__Task__.
Find and return every line of the data that contains the word "Limitations".
───── Information given
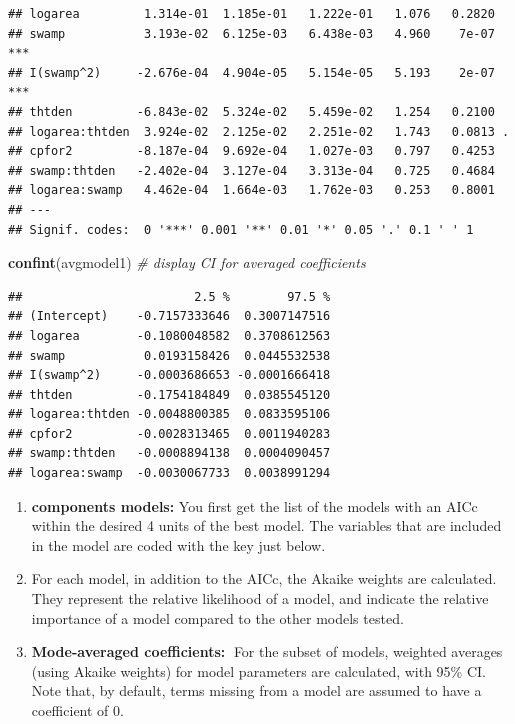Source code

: \documentclass[
  12pt,
]{book}
\newenvironment{Shaded}{\begin{snugshade}}{\end{snugshade}}
\newcommand{\CommentTok}[1]{\textcolor[rgb]{0.56,0.35,0.01}{\textit{#1}}}
\newcommand{\KeywordTok}[1]{\textcolor[rgb]{0.13,0.29,0.53}{\textbf{#1}}}
\newcommand{\NormalTok}[1]{#1}
\providecommand{\tightlist}{%
  \setlength{\itemsep}{0pt}\setlength{\parskip}{0pt}}
\begin{document}
\begin{verbatim}
## logarea         1.314e-01  1.185e-01   1.222e-01   1.076   0.2820    
## swamp           3.193e-02  6.125e-03   6.438e-03   4.960    7e-07 ***
## I(swamp^2)     -2.676e-04  4.904e-05   5.154e-05   5.193    2e-07 ***
## thtden         -6.843e-02  5.324e-02   5.459e-02   1.254   0.2100    
## logarea:thtden  3.924e-02  2.125e-02   2.251e-02   1.743   0.0813 .  
## cpfor2         -8.187e-04  9.692e-04   1.027e-03   0.797   0.4253    
## swamp:thtden   -2.402e-04  3.127e-04   3.313e-04   0.725   0.4684    
## logarea:swamp   4.462e-04  1.664e-03   1.762e-03   0.253   0.8001    
## ---
## Signif. codes:  0 '***' 0.001 '**' 0.01 '*' 0.05 '.' 0.1 ' ' 1
\end{verbatim}

\begin{Shaded}
\begin{Highlighting}[]
\KeywordTok{confint}\NormalTok{(avgmodel1) }\CommentTok{\# display CI for averaged coefficients}
\end{Highlighting}
\end{Shaded}

\begin{verbatim}
##                        2.5 %        97.5 %
## (Intercept)    -0.7157333646  0.3007147516
## logarea        -0.1080048582  0.3708612563
## swamp           0.0193158426  0.0445532538
## I(swamp^2)     -0.0003686653 -0.0001666418
## thtden         -0.1754184849  0.0385545120
## logarea:thtden -0.0048800385  0.0833595106
## cpfor2         -0.0028313465  0.0011940283
## swamp:thtden   -0.0008894138  0.0004090457
## logarea:swamp  -0.0030067733  0.0038991294
\end{verbatim}

\begin{enumerate}
\def\labelenumi{\arabic{enumi}.}
\tightlist
\item
  \textbf{components models:} You first get the list of the models with an AICc within the desired 4 units of the best model. The variables that are included in the model are coded with the key just below.
\item
  For each model, in addition to the AICc, the Akaike weights are calculated. They represent the relative likelihood of a model, and indicate the relative importance of a model compared to the other models tested.
\item
  \textbf{Mode-averaged coefficients:} For the subset of models, weighted averages (using Akaike weights) for model parameters are calculated, with 95\% CI. Note that, by default, terms missing from a model are assumed to have a
  coefficient of 0.
\end{enumerate}
\end{document}
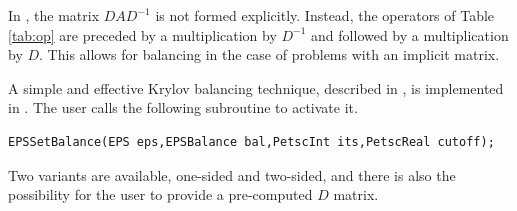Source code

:In \slepc, the matrix $DAD^{-1}$ is not formed explicitly. Instead, the operators of Table \ref{tab:op} are preceded by a multiplication by $D^{-1}$ and followed by a multiplication by $D$. This allows for balancing in the case of problems with an implicit matrix.

A simple and effective Krylov balancing technique, described in \citep{Chen:2000:BSM}, is implemented in \slepc. The user calls the following subroutine to activate it.
	\begin{Verbatim}[fontsize=\small]
	EPSSetBalance(EPS eps,EPSBalance bal,PetscInt its,PetscReal cutoff);
	\end{Verbatim}
Two variants are available, one-sided and two-sided, and there is also the possibility for the user to provide a pre-computed $D$ matrix.

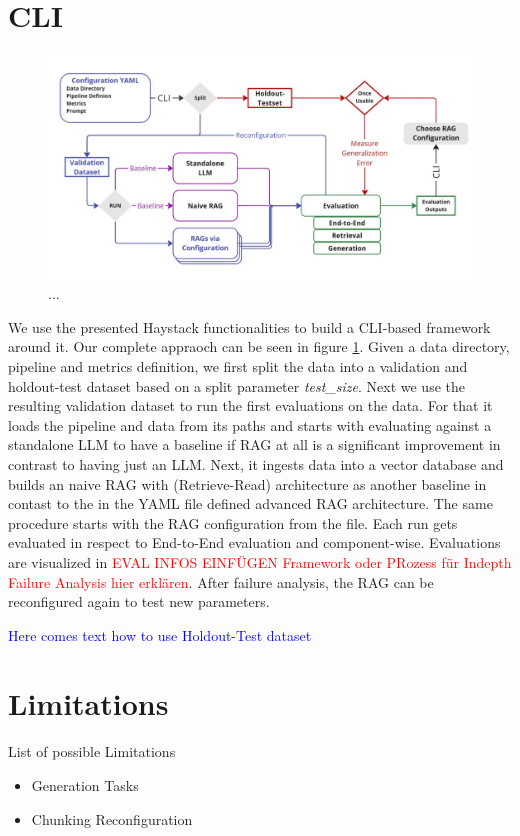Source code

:\section{CLI}

\begin{figure}[!ht]
    \centering
    \includegraphics[width=\textwidth]{images/Sketch.pdf}
    \caption{...}
    \label{fig:EvaluationDesign}
\end{figure}

We use the presented Haystack functionalities to build a CLI-based framework around it. Our complete appraoch can be seen in figure \ref{fig:EvaluationDesign}. Given a data directory, pipeline and metrics definition, we first split the data into a validation and holdout-test dataset based on a split parameter \textit{test\_size}. Next we use the resulting validation dataset to run the first evaluations on the data. For that it loads the pipeline and data from its paths and starts with evaluating against a standalone LLM to have a baseline if RAG at all is a significant improvement in contrast to having just an LLM. Next, it ingests data into a vector database and builds an naive RAG with (Retrieve-Read) architecture as another baseline in contast to the in the YAML file defined advanced RAG architecture. The same procedure starts with the RAG configuration from the file. Each run gets evaluated in respect to End-to-End evaluation and component-wise. Evaluations are visualized in \textcolor{red}{EVAL INFOS EINFÜGEN Framework oder PRozess für Indepth Failure Analysis hier erklären}. After failure analysis, the RAG can be reconfigured again to test new parameters. 

\textcolor{blue}{Here comes text how to use Holdout-Test dataset}



\section{Limitations}

List of possible Limitations

\begin{itemize}
    \item Generation Tasks 
    \item Chunking Reconfiguration
\end{itemize}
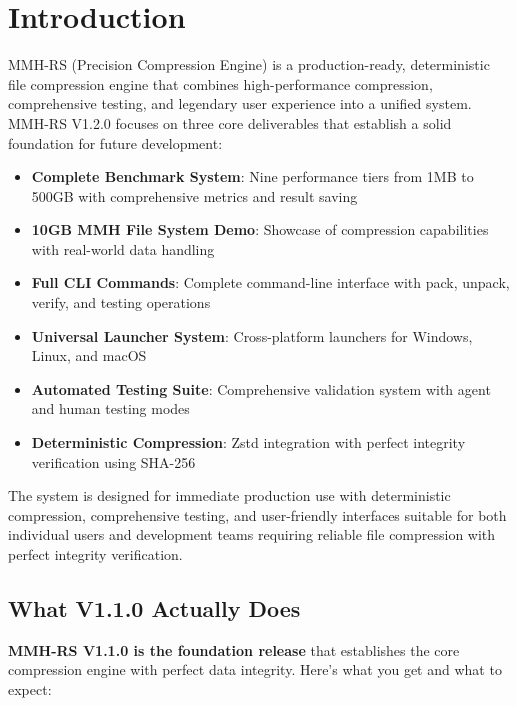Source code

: \documentclass[11pt,a4paper]{article}
\begin{document}
	\section{Introduction}
	\label{sec:intro}
	
	MMH-RS (Precision Compression Engine) is a production-ready, deterministic file compression engine that combines high-performance compression, comprehensive testing, and legendary user experience into a unified system. MMH-RS V1.2.0 focuses on three core deliverables that establish a solid foundation for future development:
	
	\begin{itemize}
		\item \textbf{Complete Benchmark System}: Nine performance tiers from 1MB to 500GB with comprehensive metrics and result saving
		\item \textbf{10GB MMH File System Demo}: Showcase of compression capabilities with real-world data handling
		\item \textbf{Full CLI Commands}: Complete command-line interface with pack, unpack, verify, and testing operations
		\item \textbf{Universal Launcher System}: Cross-platform launchers for Windows, Linux, and macOS
		\item \textbf{Automated Testing Suite}: Comprehensive validation system with agent and human testing modes
		\item \textbf{Deterministic Compression}: Zstd integration with perfect integrity verification using SHA-256
	\end{itemize}
	
	The system is designed for immediate production use with deterministic compression, comprehensive testing, and user-friendly interfaces suitable for both individual users and development teams requiring reliable file compression with perfect integrity verification.
	
	\subsection{What V1.1.0 Actually Does}
	
	\textbf{MMH-RS V1.1.0 is the foundation release} that establishes the core compression engine with perfect data integrity. Here's what you get and what to expect:
	
\end{document}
──────────
__Answer area__.
\section{Limitations}
List of possible Limitations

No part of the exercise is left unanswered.